The occurrence of cancer is increasing worldwide, and it is related to the populational growth and ageing, as well as an increasing prevalence of established risk factors related to lifestyle. There will be an estimated 17 million new cancer cases and 9.5 million cancer deaths (excluding non-melanoma skin cancer) in 2018. Almost 1.3 million new cases of Prostate Cancer (PC) and 359,000 associated deaths worldwide are expected in 2018, ranking as the second most frequent cancer and the fifth leading cause of cancer death in men [1].
Radical prostatectomy is the standard therapy for patients with localised prostate cancer and can be performed by open retropubic, laparoscopic techniques and robot-assisted surgeries [2].
The clinical importance of the anatomopathological report of radical prostatectomies surgical specimens has gained more importance in recent years. For patients with adverse histopathological findings, a variety of adjuvant therapies may be offered like radiation therapy, chemotherapy or hormone manipulation, isolated or combined. In this way, the pathologist report has become critical [3]. However, the histopathological analysis of these surgical specimens is a challenge, since the macroscopic recognition of areas affected by cancer is imprecise, compromising histopathology study.

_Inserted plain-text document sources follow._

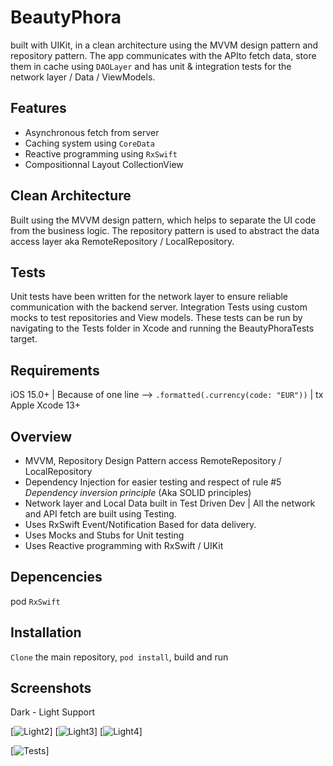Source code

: 
# BeautyPhora
built with UIKit, in a clean architecture using the MVVM design pattern and repository pattern. The app communicates with the APIto fetch data, store them in cache using `DAOLayer` and has unit & integration tests for the network layer / Data / ViewModels.

## Features
- Asynchronous fetch from server
- Caching system using `CoreData`
- Reactive programming using `RxSwift`
- Compositionnal Layout CollectionView

## Clean Architecture
Built using the MVVM design pattern, which helps to separate the UI code from the business logic. 
The repository pattern is used to abstract the data access layer aka RemoteRepository / LocalRepository.

## Tests
Unit tests have been written for the network layer to ensure reliable communication with the backend server.
Integration Tests using custom mocks to test repositories and View models.
These tests can be run by navigating to the Tests folder in Xcode and running the BeautyPhoraTests target.

## Requirements
iOS 15.0+ | Because of one line --> `.formatted(.currency(code: "EUR"))` | tx Apple
Xcode 13+

## Overview
- MVVM, Repository Design Pattern access RemoteRepository / LocalRepository
- Dependency Injection for easier testing and respect of rule #5 _Dependency inversion principle_ (Aka SOLID principles)
- Network layer and Local Data built in Test Driven Dev | All the network and API fetch are built using Testing.
- Uses RxSwift Event/Notification Based for data delivery.
- Uses Mocks and Stubs for Unit testing
- Uses Reactive programming with RxSwift / UIKit

## Depencencies

pod `RxSwift`

## Installation
`Clone` the main repository, `pod install`, build and run


## Screenshots

Dark - Light Support


[![Light2](/screenshot/screenshot2.png)]
[![Light3](/screenshot/screenshot3.png)]
[![Light4](/screenshot/screenshot1.png)]

[![Tests](/screenshot/screenshot1-test.png)]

Thus, these surgical specimens must be carefully manipulated and analysed according to protocols that allow the correct diagnosis related to degree and stage of the disease [4].
Although the literature related to prostate cancer screening, diagnosis, and treatment is extensive, there are few publications about the best way to process radical prostatectomy surgical specimens, and more rarely studies correlating macroscopic to microscopic aspects of prostate cancer [5-10]. Without prejudice to the analysis of principal prognostic factors, such as the Gleason grade, the presence of compromised surgical margins and the presence of extraprostatic extension, Authors have sought greater efficacy in this processing, reducing the costs and time demanded in laboratories. Before the PSA era, PC cases were diagnosed in more advanced stages, usually ≥T2 stage, with palpable nodules and frequently identified macroscopically in the peripheral prostatic zone, allowing anatomic-pathological analysis to be directed at the tumour area and marginal areas [7].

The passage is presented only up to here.